Cattle Extends Decline on Technicals
Chicago Mercantile Exchange live cattle futures fell for the second straight session on Tuesday, easing on follow-through technical selling in the wake of bearish government supply data released late on Friday, traders said.
Most-active CME December live cattle settled down 0.950 cent to 113.475 cents per pound while front-month October cattle were down 0.950 cent to 108.275 cents.
CME November feeder cattle declined 0.950 cents to 150.650 cents per pound.
Cattle futures had jumped to the highest levels in more than a month before the U.S. Department of Agriculture on Friday showed larger-than-expected placements of cattle on feed in August - data that portended more cattle available to beef packers early in 2018.
"We had a pretty good rally last week and the market was due for a short-term setback," said Doane Advisory Services economist Dan Vaught.

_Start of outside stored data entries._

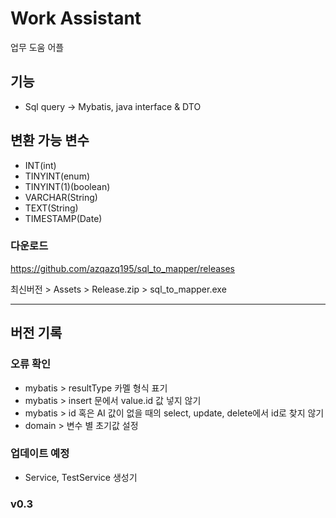 # Work Assistant

업무 도움 어플

## 기능
- Sql query -> Mybatis, java interface & DTO

## 변환 가능 변수
- INT(int)
- TINYINT(enum)
- TINYINT(1)(boolean)
- VARCHAR(String)
- TEXT(String)
- TIMESTAMP(Date)

### 다운로드
https://github.com/azqazq195/sql_to_mapper/releases

최신버전 > Assets > Release.zip > sql_to_mapper.exe

---

## 버전 기록

### 오류 확인
- mybatis > resultType 카멜 형식 표기
- mybatis > insert 문에서 value.id 값 넣지 않기
- mybatis > id 혹은 AI 값이 없을 때의 select, update, delete에서 id로 찾지 않기
- domain > 변수 별 초기값 설정

### 업데이트 예정
- Service, TestService 생성기

### v0.3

Traders were waiting for deals to develop in U.S. Plains cash cattle markets after higher cash prices last week helped to buoy futures.
USDA said choice-grade wholesale beef prices were up $2.82 to $196.78 per cwt.
Pork in the wholesale market was down $1.01 to $72.49 while cash hogs in the top market of Iowa and southern Minnesota edged 4 cents lower to $47.78 per cwt, USDA said.
CME October lean hog futures fell to a contract low of 55.025 cents per pound, before settling at 55.250 cents, down 1.075 cents.
But most deferred contracts gained on short-covering, with most-active December hogs firming by 0.675 cent to 58.100 cents per pound.